Both appeared done deals due to the close ties between business leaders touting the plans and political leaders positioned to act on them. In both cases, citizens felt costs outweighed benefits, and they packed public hearings to press their case.
“We used a pretty basic model,” explains Clarke Kahlo of Heart of the River Coalition, which opposed the dam. “You form a group, you name a steering committee, and you start reaching out. It does take a little courage to step forward to critique and then to challenge some of these publicly subsidized projects.”
Promoters of the Mounds Reservoir — most representing business interests — worked behind the scenes for years to gather support for a 2,100-acre lake that would stretch seven miles spanning Madison and Delaware counties. Hoosier taxpayers spent $600,000 on feasibility studies, and Gov. Mike Pence came out in support of the concept, which he said had “much merit.” Yet public opposition was fierce due to its potential destructive impact on the White River, on unique habitat and on cherished Native American earthworks at Mounds State Park.

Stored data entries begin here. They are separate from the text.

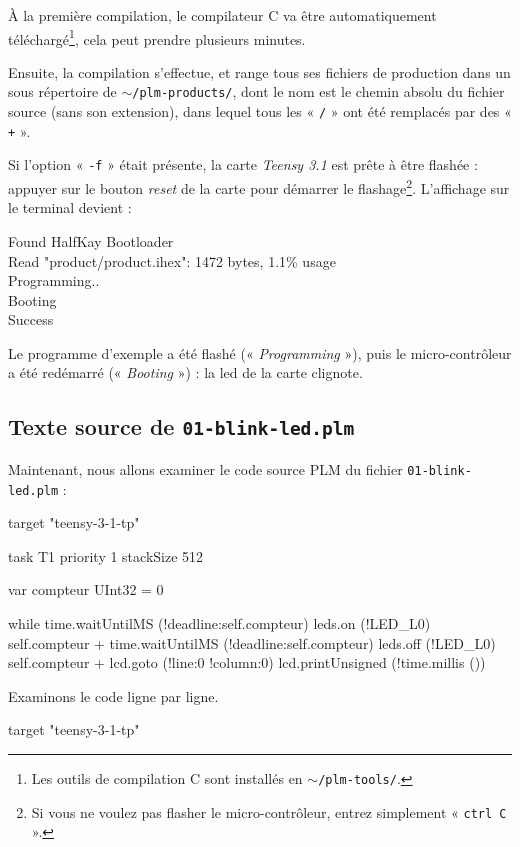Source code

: À la première compilation, le compilateur C va être automatiquement téléchargé\footnote{Les outils de compilation C sont installés en \texttt{$\sim$/plm-tools/}.}, cela peut prendre plusieurs minutes.

Ensuite, la compilation s'effectue, et range tous ses fichiers de production dans un sous répertoire de \texttt{$\sim$/plm-products/}, dont le nom est le  chemin absolu du fichier source (sans son extension), dans lequel tous les « \texttt{/} » ont été remplacés par des « \texttt{+} ».

Si l'option « \texttt{-f} » était présente, la carte \emph{Teensy 3.1} est prête à être flashée : appuyer sur le bouton \emph{reset} de la carte pour démarrer le flashage\footnote{Si vous ne voulez pas flasher le micro-contrôleur, entrez simplement « \texttt{ctrl~C} ».}. L'affichage sur le terminal devient :
\begin{SHELL}
Found HalfKay Bootloader\\
Read "product/product.ihex": 1472 bytes, 1.1\% usage\\
Programming..\\
Booting\\
Success
\end{SHELL}

Le programme d'exemple a été flashé (« \emph{Programming} »), puis le micro-contrôleur a été redémarré (« \emph{Booting} ») : la led de la carte clignote.

\subsection{Texte source de \texttt{01-blink-led.plm}}

Maintenant, nous allons examiner le code source PLM du fichier \texttt{01-blink-led.plm} :

\begin{PLM}[1]
target "teensy-3-1-tp"

task T1 priority 1 stackSize 512 {
  var compteur UInt32 = 0

  while time.waitUntilMS (!deadline:self.compteur) {
    leds.on (!LED_L0)
    self.compteur +%
    time.waitUntilMS (!deadline:self.compteur)
    leds.off (!LED_L0)
    self.compteur +%
    lcd.goto (!line:0 !column:0)
    lcd.printUnsigned (!time.millis ())
  }
}
\end{PLM}

Examinons le code ligne par ligne.

\begin{PLM}[1]
target "teensy-3-1-tp"
\end{PLM}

The Corporation for Economic Development in Madison County was poised to do a third feasibility study when plans for a new governmental commission to oversee the project fell apart. In September, town councils in two of the affected communities, Daleville and Yorktown, voted against joining the commission, leaving Anderson and Chesterfield as members. The votes killed the project for now; opponents promise to remain vigilant should it reappear in altered form.
A similar public response occurred in Porter County where a private developer — Pavilion Partners LLC — is under contract with the state to open a 30,000-square-foot banquet center on the lakefront at Indiana Dunes State Park. As part of the project, the company would renovate the park’s historic and long-neglected beach pavilion built in 1929-30.

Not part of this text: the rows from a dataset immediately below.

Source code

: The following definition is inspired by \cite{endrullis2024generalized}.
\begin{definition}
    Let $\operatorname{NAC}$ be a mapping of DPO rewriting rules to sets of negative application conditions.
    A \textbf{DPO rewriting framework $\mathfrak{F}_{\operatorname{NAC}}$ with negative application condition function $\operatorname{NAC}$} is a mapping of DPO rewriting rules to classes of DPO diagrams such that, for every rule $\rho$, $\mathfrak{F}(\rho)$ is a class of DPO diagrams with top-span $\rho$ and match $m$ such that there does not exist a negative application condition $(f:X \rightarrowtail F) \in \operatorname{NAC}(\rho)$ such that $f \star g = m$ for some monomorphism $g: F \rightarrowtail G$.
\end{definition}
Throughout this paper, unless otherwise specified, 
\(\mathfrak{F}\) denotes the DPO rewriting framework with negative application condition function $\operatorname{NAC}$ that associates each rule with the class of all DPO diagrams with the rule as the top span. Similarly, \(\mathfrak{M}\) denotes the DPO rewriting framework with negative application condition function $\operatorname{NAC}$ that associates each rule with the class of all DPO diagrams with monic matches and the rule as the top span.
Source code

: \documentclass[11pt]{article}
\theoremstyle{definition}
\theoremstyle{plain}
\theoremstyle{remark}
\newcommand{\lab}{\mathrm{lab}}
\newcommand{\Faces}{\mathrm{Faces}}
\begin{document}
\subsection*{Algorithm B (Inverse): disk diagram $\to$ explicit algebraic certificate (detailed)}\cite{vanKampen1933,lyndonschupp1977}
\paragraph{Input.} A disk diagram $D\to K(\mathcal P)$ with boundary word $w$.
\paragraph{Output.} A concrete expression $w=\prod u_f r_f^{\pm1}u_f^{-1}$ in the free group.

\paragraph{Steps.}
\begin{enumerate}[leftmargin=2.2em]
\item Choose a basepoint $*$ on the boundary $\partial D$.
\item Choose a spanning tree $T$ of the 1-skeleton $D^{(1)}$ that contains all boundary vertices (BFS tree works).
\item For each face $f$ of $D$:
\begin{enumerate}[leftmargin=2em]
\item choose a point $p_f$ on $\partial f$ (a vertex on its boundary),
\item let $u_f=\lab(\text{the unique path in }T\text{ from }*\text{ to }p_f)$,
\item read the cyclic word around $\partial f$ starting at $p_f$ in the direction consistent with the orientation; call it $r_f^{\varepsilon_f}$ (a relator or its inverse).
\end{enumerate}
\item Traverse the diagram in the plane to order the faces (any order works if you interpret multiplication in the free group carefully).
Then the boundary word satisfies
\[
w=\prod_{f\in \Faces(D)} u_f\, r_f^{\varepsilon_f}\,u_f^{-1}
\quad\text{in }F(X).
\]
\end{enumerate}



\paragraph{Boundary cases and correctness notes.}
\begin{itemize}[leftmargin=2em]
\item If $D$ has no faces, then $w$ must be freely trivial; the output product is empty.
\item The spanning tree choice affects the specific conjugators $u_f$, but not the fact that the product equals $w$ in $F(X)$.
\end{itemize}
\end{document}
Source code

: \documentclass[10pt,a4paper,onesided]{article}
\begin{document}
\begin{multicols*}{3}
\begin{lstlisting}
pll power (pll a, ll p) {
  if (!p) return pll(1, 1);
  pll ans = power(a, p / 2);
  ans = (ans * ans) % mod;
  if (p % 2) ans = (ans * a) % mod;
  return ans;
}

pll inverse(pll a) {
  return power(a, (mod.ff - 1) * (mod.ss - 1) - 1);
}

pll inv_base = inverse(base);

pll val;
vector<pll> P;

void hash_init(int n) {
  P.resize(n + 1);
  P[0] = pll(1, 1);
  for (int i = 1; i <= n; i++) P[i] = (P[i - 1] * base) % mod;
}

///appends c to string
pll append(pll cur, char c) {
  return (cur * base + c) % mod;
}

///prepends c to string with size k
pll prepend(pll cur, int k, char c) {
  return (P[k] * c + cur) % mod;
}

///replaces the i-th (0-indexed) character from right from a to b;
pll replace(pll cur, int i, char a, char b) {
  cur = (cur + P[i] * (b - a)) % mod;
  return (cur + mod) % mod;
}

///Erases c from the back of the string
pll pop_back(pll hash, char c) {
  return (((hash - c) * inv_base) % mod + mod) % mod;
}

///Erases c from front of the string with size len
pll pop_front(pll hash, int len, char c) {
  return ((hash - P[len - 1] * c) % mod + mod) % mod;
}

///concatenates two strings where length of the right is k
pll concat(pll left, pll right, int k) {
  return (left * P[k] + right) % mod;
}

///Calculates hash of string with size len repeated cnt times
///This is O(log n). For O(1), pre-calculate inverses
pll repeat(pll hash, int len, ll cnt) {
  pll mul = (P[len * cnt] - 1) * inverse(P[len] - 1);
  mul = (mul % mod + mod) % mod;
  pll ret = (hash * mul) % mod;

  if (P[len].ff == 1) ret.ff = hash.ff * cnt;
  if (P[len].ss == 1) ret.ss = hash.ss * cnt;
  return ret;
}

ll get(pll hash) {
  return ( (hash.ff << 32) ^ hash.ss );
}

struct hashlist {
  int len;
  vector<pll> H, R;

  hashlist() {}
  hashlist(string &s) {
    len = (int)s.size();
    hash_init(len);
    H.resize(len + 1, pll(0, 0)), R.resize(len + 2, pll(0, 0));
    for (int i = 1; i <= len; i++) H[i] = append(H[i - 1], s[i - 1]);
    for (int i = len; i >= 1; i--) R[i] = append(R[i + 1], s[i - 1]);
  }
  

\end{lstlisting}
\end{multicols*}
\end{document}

The Porter County Alcoholic Beverage Commission voted Sept. 10 to reject the liquor license sought by Pavilion Partners. The vote followed a four-hour hearing attended by 520 people, most who showed up to oppose the license. On Oct. 6, state officials upheld the local board’s decision.
The denial of a liquor license does not torpedo the project, but it puts a crimp in Pavilion Partners’ plan. The company said from the outset that liquor sales would be necessary to make the project financially viable.
The perception of political cronyism in the contract process fueled public opinion. An Aug. 3 investigative report by the Post-Tribune of Gary showed investors had been communicating their ideas to officials in the Department of Natural Resources (DNR) for more than a year before the state invited proposals. One of the chief investors is Chuck Williams of Valparaiso, northwest Indiana representative on the Republican state committee. Williams denied his GOP connections played a role, and the DNR says it gave no preferential treatment.
In Indianapolis, citizens have been less successful questioning a sweetheart deal given to a French company, the Bolloré Group, to launch an electric car-sharing program using city assets. The City-County Council had no say in the project, there was no competitive bidding, and no public hearings were held to solicit public opinion on the merits of spending $6 million in taxpayer funds.
When completed, the BlueIndy system will have up to 1,000 charging stations at 200 locations, most taking the place of public-parking spots.
Complaints arose this summer after workers arrived in neighborhoods to install electric cables, service kiosks and charging stations. “They just showed up one day tearing up my front yard and put these chargers in,” homeowner Sean McCarthy told the Indianapolis Star. “I feel like these cars, parked there all day, are going to devalue my property.”
Mayor Greg Ballard says his administration did nothing wrong by committing tax dollars and infrastructure for a profit-making venture. Because the charging stations will be available for the general public to use to charge their own electric vehicles, it is an appropriate use of public assets, his spokesman said.
A few members of the City-County Council have threatened to sue the Ballard administration for what they deem illegal use of public property. Ballard leaves office at the end of the year so his successor may inherit this controversy.
Kahlo knows from experience that community activists must be in it for the long haul if they hope to make a difference. “The bar that is set for citizens — we, the people — is so high in cases like these. It’s hard to successfully challenge projects that are politically agreed upon from the earliest stages. But it can be done.”